Data extracts: Begin
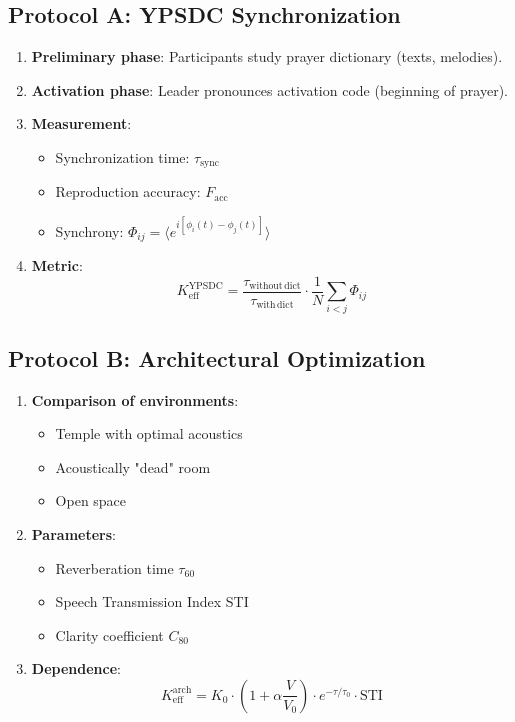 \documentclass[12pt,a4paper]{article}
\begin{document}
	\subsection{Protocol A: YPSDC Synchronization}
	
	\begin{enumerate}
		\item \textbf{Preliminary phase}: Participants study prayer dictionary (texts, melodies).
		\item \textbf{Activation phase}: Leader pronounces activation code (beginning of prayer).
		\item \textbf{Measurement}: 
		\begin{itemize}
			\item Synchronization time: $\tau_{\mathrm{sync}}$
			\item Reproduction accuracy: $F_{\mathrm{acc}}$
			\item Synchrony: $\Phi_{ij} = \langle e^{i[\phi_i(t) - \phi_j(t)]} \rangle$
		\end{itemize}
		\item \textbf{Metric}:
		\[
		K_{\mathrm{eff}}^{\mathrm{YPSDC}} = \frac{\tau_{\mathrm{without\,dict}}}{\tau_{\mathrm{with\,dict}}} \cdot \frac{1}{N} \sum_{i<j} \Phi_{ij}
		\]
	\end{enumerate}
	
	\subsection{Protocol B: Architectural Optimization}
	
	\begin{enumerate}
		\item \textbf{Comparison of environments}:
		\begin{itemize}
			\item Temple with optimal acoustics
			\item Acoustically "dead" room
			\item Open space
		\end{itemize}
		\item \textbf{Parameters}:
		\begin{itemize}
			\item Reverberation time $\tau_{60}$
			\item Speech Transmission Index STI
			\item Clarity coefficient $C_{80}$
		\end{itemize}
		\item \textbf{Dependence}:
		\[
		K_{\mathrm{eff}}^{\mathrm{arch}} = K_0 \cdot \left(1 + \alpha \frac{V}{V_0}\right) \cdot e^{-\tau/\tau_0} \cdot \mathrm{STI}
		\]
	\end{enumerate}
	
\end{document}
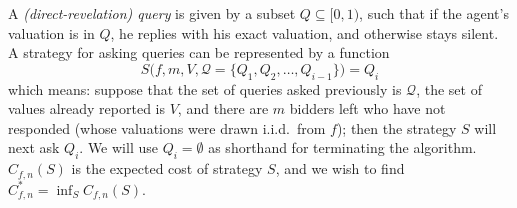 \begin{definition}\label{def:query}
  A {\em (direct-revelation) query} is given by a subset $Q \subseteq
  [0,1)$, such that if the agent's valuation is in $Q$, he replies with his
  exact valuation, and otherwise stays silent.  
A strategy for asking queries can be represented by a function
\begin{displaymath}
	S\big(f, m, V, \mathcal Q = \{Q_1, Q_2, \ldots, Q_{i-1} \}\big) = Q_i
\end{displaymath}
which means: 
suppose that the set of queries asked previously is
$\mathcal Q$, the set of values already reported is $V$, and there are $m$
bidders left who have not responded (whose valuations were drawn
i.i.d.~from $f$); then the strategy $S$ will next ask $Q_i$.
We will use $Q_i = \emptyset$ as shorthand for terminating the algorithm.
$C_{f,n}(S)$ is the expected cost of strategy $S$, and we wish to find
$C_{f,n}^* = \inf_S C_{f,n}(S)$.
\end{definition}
Data extracts: End
[What to produce] A single number is expected: the count of lines in the preceding entries that contain "cdot".

[Answer box] 2